Many migrant journalists, lacking the right to stay legally, gain a temporary legal status while their deportation cancellation cases are pending due to being placed under administrative detention. Even though courts in some cases issue cancellation decisions based on the Constitution and International Conventions, most decisions justify the administrative action.

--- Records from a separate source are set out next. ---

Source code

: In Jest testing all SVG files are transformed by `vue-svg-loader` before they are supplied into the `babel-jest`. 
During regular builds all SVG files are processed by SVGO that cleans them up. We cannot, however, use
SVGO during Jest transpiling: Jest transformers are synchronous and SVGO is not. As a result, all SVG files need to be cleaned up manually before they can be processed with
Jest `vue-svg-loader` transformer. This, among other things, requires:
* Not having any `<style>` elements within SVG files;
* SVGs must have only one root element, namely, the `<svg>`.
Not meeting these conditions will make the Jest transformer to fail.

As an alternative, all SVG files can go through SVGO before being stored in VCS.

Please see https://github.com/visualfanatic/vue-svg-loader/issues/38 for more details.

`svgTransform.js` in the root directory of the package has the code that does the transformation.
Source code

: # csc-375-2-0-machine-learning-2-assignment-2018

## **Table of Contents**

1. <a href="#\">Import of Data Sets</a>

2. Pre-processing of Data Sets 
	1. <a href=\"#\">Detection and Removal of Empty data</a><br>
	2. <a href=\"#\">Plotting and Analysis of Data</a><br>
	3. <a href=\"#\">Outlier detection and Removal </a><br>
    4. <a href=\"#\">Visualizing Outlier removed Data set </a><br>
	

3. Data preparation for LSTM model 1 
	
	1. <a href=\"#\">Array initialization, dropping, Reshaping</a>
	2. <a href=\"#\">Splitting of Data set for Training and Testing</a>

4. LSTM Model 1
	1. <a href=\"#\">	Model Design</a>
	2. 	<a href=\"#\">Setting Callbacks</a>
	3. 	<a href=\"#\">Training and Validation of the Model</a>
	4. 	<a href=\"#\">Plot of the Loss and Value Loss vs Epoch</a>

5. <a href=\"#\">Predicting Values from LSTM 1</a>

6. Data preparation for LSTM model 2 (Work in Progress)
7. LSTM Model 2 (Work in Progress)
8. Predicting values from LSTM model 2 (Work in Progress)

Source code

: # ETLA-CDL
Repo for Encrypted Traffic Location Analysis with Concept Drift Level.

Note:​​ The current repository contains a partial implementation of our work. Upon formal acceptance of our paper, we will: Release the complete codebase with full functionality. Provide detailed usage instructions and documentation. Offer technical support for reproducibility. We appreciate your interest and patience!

Although the Foreigners and International Protection Law No. 6458 is compliant with international legislation, the Directorate General of Migration Management is vested with extensive powers.
The Migration Management staff often decides who is legal or illegal, which directly impacting migrants’ lives, including migrant journalists. Deportation decisions are made for everyone without a legal stay right, regardless of their profession, but deportation cannot be carried out if a lawsuit is filed within the legal application period. Since the start of the Kite Runner project, many journalists have faced deportation decisions, but none have been deported to Afghanistan. However, the authorities are reluctant to grant them full legal stay rights.

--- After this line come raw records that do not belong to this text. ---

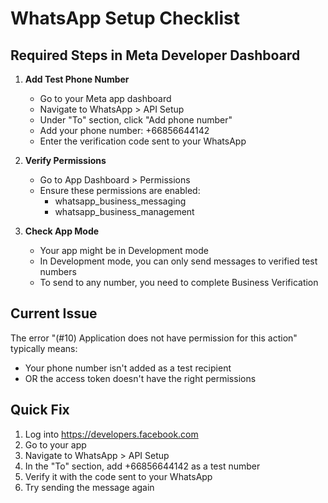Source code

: # WhatsApp Setup Checklist

## Required Steps in Meta Developer Dashboard

1. **Add Test Phone Number**
   - Go to your Meta app dashboard
   - Navigate to WhatsApp > API Setup
   - Under "To" section, click "Add phone number"
   - Add your phone number: +66856644142
   - Enter the verification code sent to your WhatsApp

2. **Verify Permissions**
   - Go to App Dashboard > Permissions
   - Ensure these permissions are enabled:
     - whatsapp_business_messaging
     - whatsapp_business_management

3. **Check App Mode**
   - Your app might be in Development mode
   - In Development mode, you can only send messages to verified test numbers
   - To send to any number, you need to complete Business Verification

## Current Issue
The error "(#10) Application does not have permission for this action" typically means:
- Your phone number isn't added as a test recipient
- OR the access token doesn't have the right permissions

## Quick Fix
1. Log into https://developers.facebook.com
2. Go to your app
3. Navigate to WhatsApp > API Setup
4. In the "To" section, add +66856644142 as a test number
5. Verify it with the code sent to your WhatsApp
6. Try sending the message again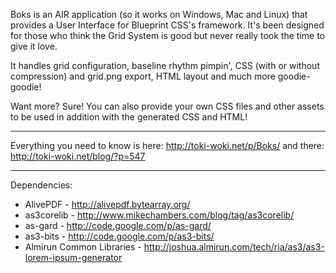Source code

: Boks is an AIR application (so it works on Windows, Mac and Linux) that provides a User Interface for Blueprint CSS's framework. It's been designed for those who think the Grid System is good but never really took the time to give it love.

It handles grid configuration, baseline rhythm pimpin', CSS (with or without compression) and grid.png export, HTML layout and much more goodie-goodie!

Want more? Sure! You can also provide your own CSS files and other assets to be used in addition with the generated CSS and HTML!


---


Everything you need to know is here: http://toki-woki.net/p/Boks/ and there: http://toki-woki.net/blog/?p=547


---


Dependencies:
  * AlivePDF - http://alivepdf.bytearray.org/
  * as3corelib - http://www.mikechambers.com/blog/tag/as3corelib/
  * as-gard - http://code.google.com/p/as-gard/
  * as3-bits - http://code.google.com/p/as3-bits/
  * Almirun Common Libraries - http://joshua.almirun.com/tech/ria/as3/as3-lorem-ipsum-generator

In Istanbul and other major cities, many journalists live illegally within designated boundaries without any residential rights. If captured, they face administrative detention. Although the current law grants the Migration Management six months for administrative detention, this period can be extended by another six months. There is a chance to appeal administrative detention to the Criminal Judgeships of Peace, but the success rate of these appeals is quite low.
Consequences
Afghan Journalists are deprived of fundamental rights and have no access to Diplomatic Services.
This illegal living situation causes serious problems regarding access to health and justice. Migrants without a residential status cannot apply to hospitals in case of health problems, nor can they approach judicial authorities if they are victims of a crime or injustice.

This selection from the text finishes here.